Repeat precisely the span of lines below that opens with the line containing "2. На страницата" and closes with the line containing "член на екипа.", both included.
(Given data Opens)
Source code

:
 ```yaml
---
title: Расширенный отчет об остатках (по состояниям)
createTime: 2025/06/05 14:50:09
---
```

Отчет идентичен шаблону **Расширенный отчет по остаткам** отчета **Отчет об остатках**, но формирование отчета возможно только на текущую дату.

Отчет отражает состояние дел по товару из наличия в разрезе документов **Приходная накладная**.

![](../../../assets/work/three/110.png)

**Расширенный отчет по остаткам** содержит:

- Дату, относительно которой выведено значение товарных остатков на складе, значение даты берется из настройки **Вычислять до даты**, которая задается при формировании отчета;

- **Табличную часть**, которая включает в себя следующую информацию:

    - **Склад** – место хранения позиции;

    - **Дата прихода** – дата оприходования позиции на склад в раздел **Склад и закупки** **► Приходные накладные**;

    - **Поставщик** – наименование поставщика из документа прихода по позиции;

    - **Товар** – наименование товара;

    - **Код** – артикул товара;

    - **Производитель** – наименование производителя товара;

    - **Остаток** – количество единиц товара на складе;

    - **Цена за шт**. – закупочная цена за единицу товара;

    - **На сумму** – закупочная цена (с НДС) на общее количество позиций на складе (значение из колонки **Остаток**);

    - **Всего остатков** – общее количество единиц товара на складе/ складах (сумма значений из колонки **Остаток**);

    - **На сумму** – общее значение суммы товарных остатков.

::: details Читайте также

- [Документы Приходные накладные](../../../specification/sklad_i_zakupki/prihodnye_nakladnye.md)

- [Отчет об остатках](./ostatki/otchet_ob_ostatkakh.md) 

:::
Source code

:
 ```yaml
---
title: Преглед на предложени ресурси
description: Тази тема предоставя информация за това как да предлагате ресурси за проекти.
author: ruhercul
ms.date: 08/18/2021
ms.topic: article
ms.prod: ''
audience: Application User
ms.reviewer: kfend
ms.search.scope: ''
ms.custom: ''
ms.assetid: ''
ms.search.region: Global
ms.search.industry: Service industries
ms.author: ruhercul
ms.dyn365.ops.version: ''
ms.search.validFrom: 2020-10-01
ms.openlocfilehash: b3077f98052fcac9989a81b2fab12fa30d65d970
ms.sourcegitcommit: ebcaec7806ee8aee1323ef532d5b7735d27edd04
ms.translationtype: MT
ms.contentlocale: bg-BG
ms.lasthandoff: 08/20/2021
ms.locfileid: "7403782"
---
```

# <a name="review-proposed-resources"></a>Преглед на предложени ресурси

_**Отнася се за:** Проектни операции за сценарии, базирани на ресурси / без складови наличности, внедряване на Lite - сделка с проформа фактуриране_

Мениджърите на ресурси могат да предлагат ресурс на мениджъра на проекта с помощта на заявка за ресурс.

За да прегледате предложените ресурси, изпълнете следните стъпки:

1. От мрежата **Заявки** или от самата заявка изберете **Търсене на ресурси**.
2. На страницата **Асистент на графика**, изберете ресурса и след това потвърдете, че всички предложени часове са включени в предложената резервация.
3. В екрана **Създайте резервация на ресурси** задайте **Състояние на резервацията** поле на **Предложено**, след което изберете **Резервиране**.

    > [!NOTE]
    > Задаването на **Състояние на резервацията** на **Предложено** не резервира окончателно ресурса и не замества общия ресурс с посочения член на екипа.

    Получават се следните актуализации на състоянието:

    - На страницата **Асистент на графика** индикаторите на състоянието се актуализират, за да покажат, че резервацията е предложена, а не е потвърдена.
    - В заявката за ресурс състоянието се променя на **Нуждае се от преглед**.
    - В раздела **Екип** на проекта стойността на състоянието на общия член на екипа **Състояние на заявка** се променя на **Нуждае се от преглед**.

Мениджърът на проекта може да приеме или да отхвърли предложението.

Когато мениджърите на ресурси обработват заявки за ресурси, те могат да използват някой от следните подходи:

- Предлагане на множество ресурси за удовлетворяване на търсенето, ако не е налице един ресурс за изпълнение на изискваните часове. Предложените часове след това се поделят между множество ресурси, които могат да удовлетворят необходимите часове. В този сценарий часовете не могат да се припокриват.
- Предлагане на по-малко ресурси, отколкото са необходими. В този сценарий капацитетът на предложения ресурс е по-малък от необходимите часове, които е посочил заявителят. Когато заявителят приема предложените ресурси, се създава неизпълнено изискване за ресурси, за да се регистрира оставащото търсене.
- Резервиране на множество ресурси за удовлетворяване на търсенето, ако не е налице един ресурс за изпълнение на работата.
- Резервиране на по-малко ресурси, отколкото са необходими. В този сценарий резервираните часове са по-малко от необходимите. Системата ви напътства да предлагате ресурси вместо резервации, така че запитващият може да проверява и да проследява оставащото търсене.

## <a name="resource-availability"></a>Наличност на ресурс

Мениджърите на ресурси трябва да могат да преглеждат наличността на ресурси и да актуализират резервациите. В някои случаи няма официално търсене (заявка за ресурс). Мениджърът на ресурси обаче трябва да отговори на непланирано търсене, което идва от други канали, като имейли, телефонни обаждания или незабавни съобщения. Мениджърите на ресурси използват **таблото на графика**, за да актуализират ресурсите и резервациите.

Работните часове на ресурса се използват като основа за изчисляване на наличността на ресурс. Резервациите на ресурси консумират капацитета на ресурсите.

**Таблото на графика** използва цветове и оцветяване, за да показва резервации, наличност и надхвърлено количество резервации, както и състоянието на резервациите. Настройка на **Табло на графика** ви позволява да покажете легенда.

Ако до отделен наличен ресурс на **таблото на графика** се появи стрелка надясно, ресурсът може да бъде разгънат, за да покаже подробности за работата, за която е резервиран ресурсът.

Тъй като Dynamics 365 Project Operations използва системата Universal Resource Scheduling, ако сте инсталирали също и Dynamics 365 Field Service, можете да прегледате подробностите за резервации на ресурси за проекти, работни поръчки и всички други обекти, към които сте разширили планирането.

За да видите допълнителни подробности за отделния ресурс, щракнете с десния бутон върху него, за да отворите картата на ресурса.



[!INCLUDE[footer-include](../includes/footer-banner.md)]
(Given data Closes)
[Written solution]:
2. На страницата **Асистент на графика**, изберете ресурса и след това потвърдете, че всички предложени часове са включени в предложената резервация.
3. В екрана **Създайте резервация на ресурси** задайте **Състояние на резервацията** поле на **Предложено**, след което изберете **Резервиране**.

    > [!NOTE]
    > Задаването на **Състояние на резервацията** на **Предложено** не резервира окончателно ресурса и не замества общия ресурс с посочения член на екипа.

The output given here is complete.